- Poster
- Directed by: Kirk Harris
- Written by: Johnny Harrington
- Starring: Abbie Cornish Lola Sultan Patrick Muldoon Tim Rozon William Baldwin
- Distributed by: Samuel Goldwyn Films
- Release date: April 1, 2022 (limited);
- Running time: 96 minutes
- Countries: United States Italy
- Language: English

= Dakota (2022 film) =

Dakota is a 2022 Italian American family film written by Johnny Harrington, directed by Kirk Harris and starring Abbie Cornish, Lola Sultan, Patrick Muldoon, Tim Rozon and William Baldwin.

==Plot==
Recently-widowed Kate Sanders (Abbie Cornish) lives on her family's farm in Georgia with her daughter Alex (Lola Sultan). Life on the farm is a challenge and things only get more complicated when combat dog Dakota arrives on their doorstep delivered by Sergeant CJ Malcolm (Tim Rozon), fulfilling a promise he made to his friend and fellow Afghanistan veteran Marine Clay Sanders (Kate's late husband and Alex's father) to bring Dakota home to them if he died. Kate divides her time between the farm and running the volunteer fire department.
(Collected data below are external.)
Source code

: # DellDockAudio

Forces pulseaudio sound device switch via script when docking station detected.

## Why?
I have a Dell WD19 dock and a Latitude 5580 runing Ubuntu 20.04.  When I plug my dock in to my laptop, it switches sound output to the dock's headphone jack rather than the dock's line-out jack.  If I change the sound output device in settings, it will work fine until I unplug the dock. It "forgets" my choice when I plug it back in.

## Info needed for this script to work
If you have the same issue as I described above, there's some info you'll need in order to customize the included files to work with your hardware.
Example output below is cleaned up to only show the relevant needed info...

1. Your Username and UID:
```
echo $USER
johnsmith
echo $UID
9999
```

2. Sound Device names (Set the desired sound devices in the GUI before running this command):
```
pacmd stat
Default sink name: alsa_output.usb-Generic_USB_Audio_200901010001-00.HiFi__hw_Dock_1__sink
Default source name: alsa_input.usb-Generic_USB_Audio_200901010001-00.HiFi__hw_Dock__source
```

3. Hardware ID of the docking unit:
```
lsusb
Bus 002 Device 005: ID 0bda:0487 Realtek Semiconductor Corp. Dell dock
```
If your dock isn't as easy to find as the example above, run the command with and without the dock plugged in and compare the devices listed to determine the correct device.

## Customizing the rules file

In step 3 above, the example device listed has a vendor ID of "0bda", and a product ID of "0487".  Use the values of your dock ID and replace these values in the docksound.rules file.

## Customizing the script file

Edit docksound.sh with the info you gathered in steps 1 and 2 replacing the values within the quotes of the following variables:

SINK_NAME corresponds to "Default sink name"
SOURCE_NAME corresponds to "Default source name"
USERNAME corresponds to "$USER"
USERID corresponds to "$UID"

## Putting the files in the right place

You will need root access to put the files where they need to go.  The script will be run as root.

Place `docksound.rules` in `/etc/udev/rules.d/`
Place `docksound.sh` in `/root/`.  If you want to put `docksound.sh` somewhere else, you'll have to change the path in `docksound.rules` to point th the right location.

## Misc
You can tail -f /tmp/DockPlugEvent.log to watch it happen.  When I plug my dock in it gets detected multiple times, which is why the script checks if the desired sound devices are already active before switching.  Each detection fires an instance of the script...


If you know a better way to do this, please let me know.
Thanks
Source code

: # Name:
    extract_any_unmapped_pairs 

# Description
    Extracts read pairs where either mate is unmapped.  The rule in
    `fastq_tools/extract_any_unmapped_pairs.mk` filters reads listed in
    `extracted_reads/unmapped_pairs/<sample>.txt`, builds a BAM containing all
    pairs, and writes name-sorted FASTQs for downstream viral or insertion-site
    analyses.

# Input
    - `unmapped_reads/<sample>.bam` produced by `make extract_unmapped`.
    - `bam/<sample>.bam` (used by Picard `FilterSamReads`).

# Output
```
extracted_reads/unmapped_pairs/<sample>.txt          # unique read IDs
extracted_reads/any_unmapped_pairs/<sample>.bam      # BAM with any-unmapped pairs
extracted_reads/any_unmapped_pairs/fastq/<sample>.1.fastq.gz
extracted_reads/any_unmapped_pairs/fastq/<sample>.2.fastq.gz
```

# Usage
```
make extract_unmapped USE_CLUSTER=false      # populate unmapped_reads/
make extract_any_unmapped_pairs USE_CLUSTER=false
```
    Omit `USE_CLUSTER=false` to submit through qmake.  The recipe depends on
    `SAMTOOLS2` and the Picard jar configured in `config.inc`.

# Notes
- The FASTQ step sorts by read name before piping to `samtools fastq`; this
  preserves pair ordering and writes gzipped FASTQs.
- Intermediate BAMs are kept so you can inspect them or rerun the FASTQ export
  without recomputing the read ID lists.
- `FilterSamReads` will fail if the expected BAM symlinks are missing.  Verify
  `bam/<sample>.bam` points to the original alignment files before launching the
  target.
Dakota watches over the family and becomes a local hero by helping out around town. Meanwhile, the local Sheriff (Patrick Muldoon) knows an old long-buried secret: that the Sanders' farm is valuable; he has been leaning on Kate to sell and will stop at nothing to get his hands on their land. With help from Alex and Dakota, Kate realizes the true value of the farm; meanwhile, Dakota teaches Alex that nothing's better than having a dog as a best friend.

==Cast==
- Lola Sultan as Alex Sanders
- Abbie Cornish as Kate Sanders
- Patrick Muldoon as Sheriff Danforth
- Tim Rozon as CJ Malcolm
- William Baldwin as Monty Sanders

==Production==
In March 2021, it was announced that Sultan and Cornish were cast in the film. That same month, it was announced that Baldwin and Muldoon were also cast in the film.

==Release==
In February 2022, it was announced that the American distribution rights to the film were acquired by Samuel Goldwyn Films. The film was released in limited theaters on April 1, 2022. Then it was released on VOD on May 20, 2022.

==Reception==
The film has a 22% rating on Rotten Tomatoes based on nine reviews. Bradley Gibson of Film Threat rated the film a 7 out of 10. Tara McNamara of Common Sense Media awarded the film two stars out of five.